You might ask yourself why this would be an issue, but some believe she “appropriated” black culture a few years ago to shed her Disney image. Now that it no longer serves her, she just tossed it away like yesterday’s garbage.
It didn’t take long for Twitter users to voice their displeasure.
Ironically, Miley Cyrus is pulling a "that's why you ugly, anyway!" on hip-hop after spending years trying to get its approval.
— Keith RC (@kreid_c) May 4, 2017
Cyrus even brought up the use of black dancers during her MTV Video Music Awards performance, saying she didn’t pick the dancers because they were black, but because they were the ones she liked.
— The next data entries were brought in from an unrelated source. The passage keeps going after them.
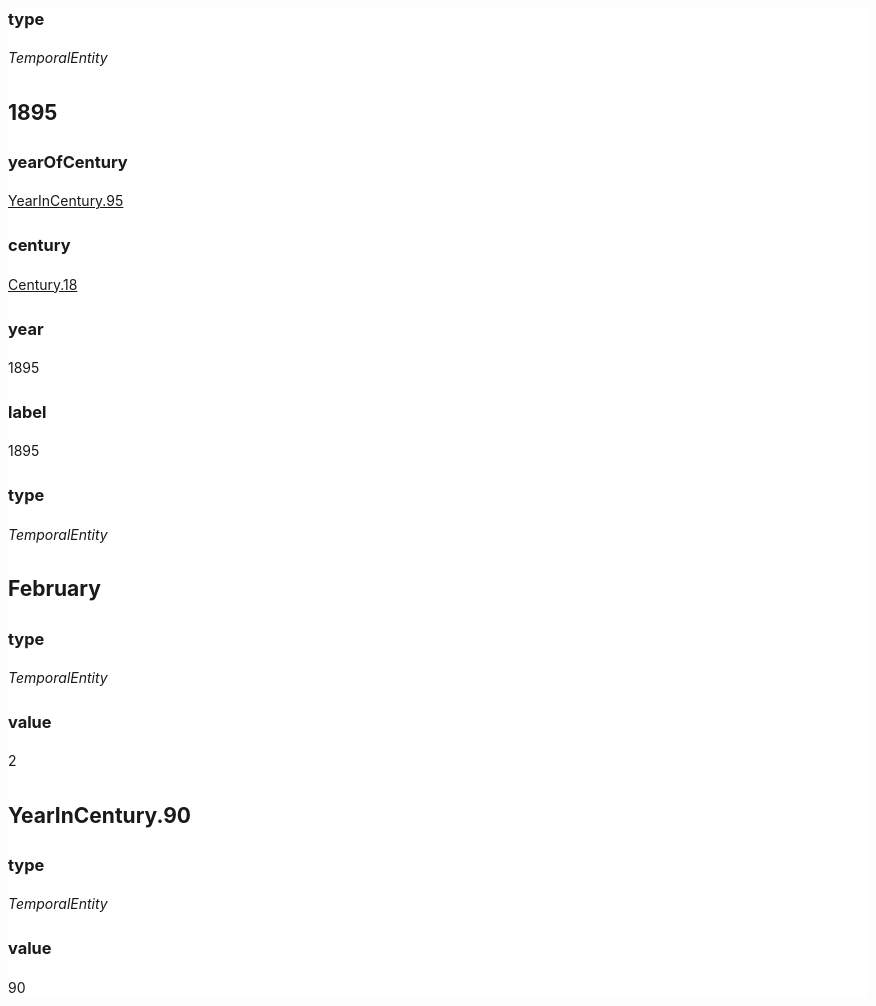 ### type


*TemporalEntity*

## 1895

### yearOfCentury


[YearInCentury.95](#YearInCentury.95)

### century


[Century.18](#Century.18)

### year


1895

### label


1895

### type


*TemporalEntity*

## February

### type


*TemporalEntity*

### value


2

## YearInCentury.90

### type


*TemporalEntity*

### value


90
“That became a thing, where people said I was taking advantage of black culture, and with [Bangerz collaborator] Mike [WiLL Made-It]—what the fuck?” Cyrus said. “That wasn't true. Those were the dancers I liked!”
On this subject, Huffington Post writer Zeba Blay wrote:
Just a few years ago, circa 2013, Cyrus was called out for appropriating black culture through her style and her music. The former “Hannah Montana” star who had famously once declared in 2009 that she’d never actually listened to a Jay Z song, had asked for a “black sound” for her hit single “We Can’t Stop.”
During the entire era of her “Bangerz” album, Cyrus twerked, hung out with Three 6 Mafia, rapped about being “high on purp” and rocking Jordans in videos with Mike Will Made It, wore cornrows and dreadlocks, and generally folded all the hallmarks of hip-hop culture into her image and her sound.
Cyrus’s “Bangerz” era was about announcing herself as no longer a Disney kid, no longer Hannah Montana. Period. The easiest way to do that was to co-opt black culture, to use the irreverence and the edginess of the then-burgeoning trap scene to cement her as an “adult” star.”
After hearing about the backlash, Cyrus took to Instagram to clarify her comments: “When articles are read it isn’t always considered that for hours I’ve spoken with a journalist about my life, where my heart is, my perspective at that time, and the next step in my career.”
“Unfortunately only a portion of that interview made it to print…To be clear, I respect ALL artists who speak their truth and appreciate ALL genres of music (country, pop, alternative ... but in this particular interview I was asked about rap),” she continued. “I have always and will continue to love and celebrate hip hop as I’ve collaborated with some of the very best!”